EXTRACTED ENTRIES below:
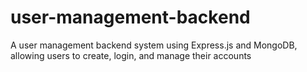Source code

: # user-management-backend
A user management backend system using Express.js and MongoDB, allowing users to create, login, and manage their accounts
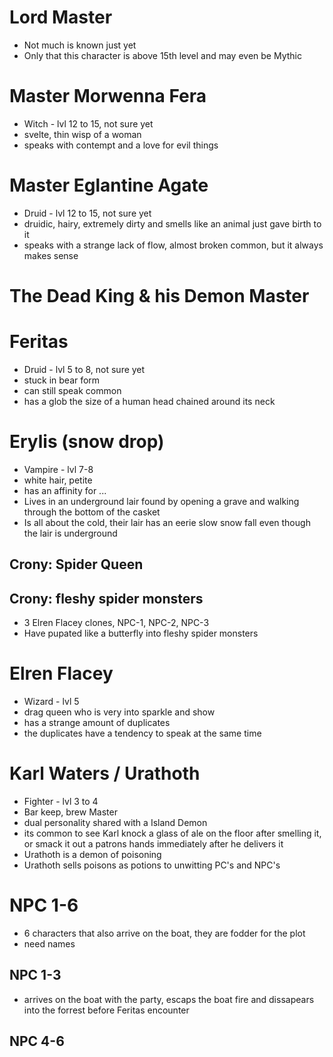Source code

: # Lord Master

- Not much is known just yet
- Only that this character is above 15th level and may even be Mythic

# Master Morwenna Fera

- Witch - lvl 12 to 15, not sure yet
- svelte, thin wisp of a woman
- speaks with contempt and a love for evil things

# Master Eglantine Agate

- Druid - lvl 12 to 15, not sure yet
- druidic, hairy, extremely dirty and smells like an animal just gave birth to it
- speaks with a strange lack of flow, almost broken common, but it always makes sense

# The Dead King & his Demon Master

# Feritas

- Druid - lvl 5 to 8, not sure yet
- stuck in bear form
- can still speak common
- has a glob the size of a human head chained around its neck

# Erylis (snow drop)

- Vampire - lvl 7-8
- white hair, petite
- has an affinity for ...
- Lives in an underground lair found by opening a grave and walking through the bottom of the casket
- Is all about the cold, their lair has an eerie slow snow fall even though the lair is underground

## Crony: Spider Queen

## Crony: fleshy spider monsters

- 3 Elren Flacey clones, NPC-1, NPC-2, NPC-3
- Have pupated like a butterfly into fleshy spider monsters

# Elren Flacey

- Wizard - lvl 5
- drag queen who is very into sparkle and show
- has a strange amount of duplicates
- the duplicates have a tendency to speak at the same time

# Karl Waters / Urathoth

- Fighter - lvl 3 to 4
- Bar keep, brew Master
- dual personality shared with a Island Demon
- its common to see Karl knock a glass of ale on the floor after smelling it, or smack it out a patrons hands immediately after he delivers it
- Urathoth is a demon of poisoning
- Urathoth sells poisons as potions to unwitting PC's and NPC's

# NPC 1-6

- 6 characters that also arrive on the boat, they are fodder for the plot
- need names

## NPC 1-3

- arrives on the boat with the party, escaps the boat fire and dissapears into the forrest before Feritas encounter

## NPC 4-6
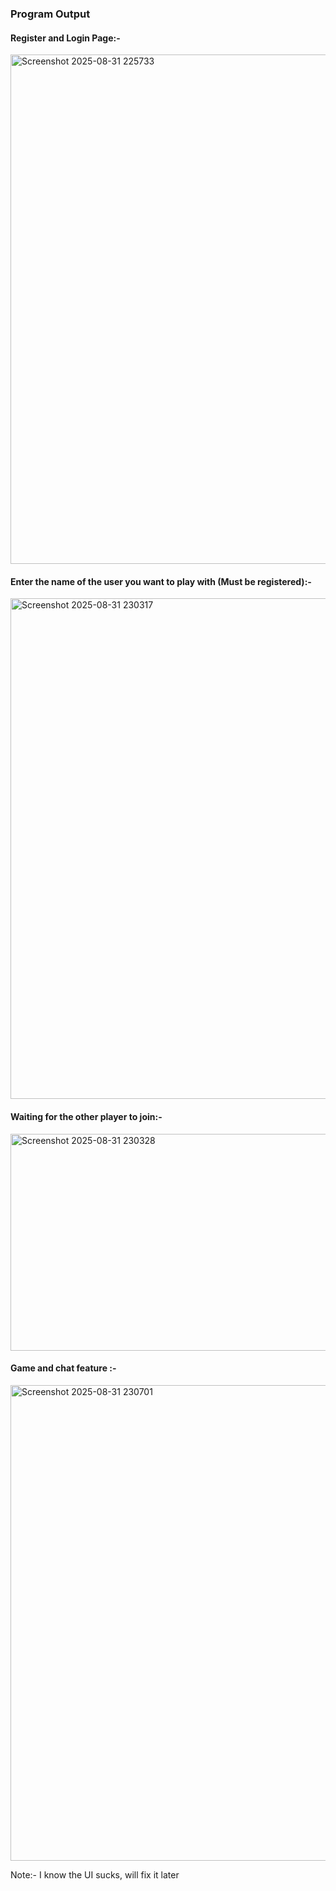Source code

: ### Program Output 
<h4> Register and Login Page:-</h4>
<img width="1893" height="815" alt="Screenshot 2025-08-31 225733" src="https://github.com/user-attachments/assets/97d889d9-31c3-4d77-80ef-f90735238f7d" />

<h4> Enter the name of the user you want to play with (Must be registered):-</h4>
<img width="1908" height="801" alt="Screenshot 2025-08-31 230317" src="https://github.com/user-attachments/assets/6252e274-1bca-4363-8a23-38223c012a73" />

<h4> Waiting for the other player to join:-</h4>
<img width="863" height="347" alt="Screenshot 2025-08-31 230328" src="https://github.com/user-attachments/assets/2ab56f77-5385-4b7d-84f3-4be13b6350db" />

<h4> Game and chat feature :- </h4>
<img width="1916" height="761" alt="Screenshot 2025-08-31 230701" src="https://github.com/user-attachments/assets/165a6f26-ee65-473a-ae48-32902daabaee" />


<p>Note:- I know the UI sucks, will fix it later</p>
End of EXTRACTED ENTRIES.
TASK OBJECTIVE
Repeat only the lines between the top of the entries above and the line containing "- Bar keep, brew Master", both ends included, without the pictures.

TASK OUTPUT
Source code

: # user-management-backend
A user management backend system using Express.js and MongoDB, allowing users to create, login, and manage their accounts
Source code

: # Lord Master

- Not much is known just yet
- Only that this character is above 15th level and may even be Mythic

# Master Morwenna Fera

- Witch - lvl 12 to 15, not sure yet
- svelte, thin wisp of a woman
- speaks with contempt and a love for evil things

# Master Eglantine Agate

- Druid - lvl 12 to 15, not sure yet
- druidic, hairy, extremely dirty and smells like an animal just gave birth to it
- speaks with a strange lack of flow, almost broken common, but it always makes sense

# The Dead King & his Demon Master

# Feritas

- Druid - lvl 5 to 8, not sure yet
- stuck in bear form
- can still speak common
- has a glob the size of a human head chained around its neck

# Erylis (snow drop)

- Vampire - lvl 7-8
- white hair, petite
- has an affinity for ...
- Lives in an underground lair found by opening a grave and walking through the bottom of the casket
- Is all about the cold, their lair has an eerie slow snow fall even though the lair is underground

## Crony: Spider Queen

## Crony: fleshy spider monsters

- 3 Elren Flacey clones, NPC-1, NPC-2, NPC-3
- Have pupated like a butterfly into fleshy spider monsters

# Elren Flacey

- Wizard - lvl 5
- drag queen who is very into sparkle and show
- has a strange amount of duplicates
- the duplicates have a tendency to speak at the same time

# Karl Waters / Urathoth

- Fighter - lvl 3 to 4
- Bar keep, brew Master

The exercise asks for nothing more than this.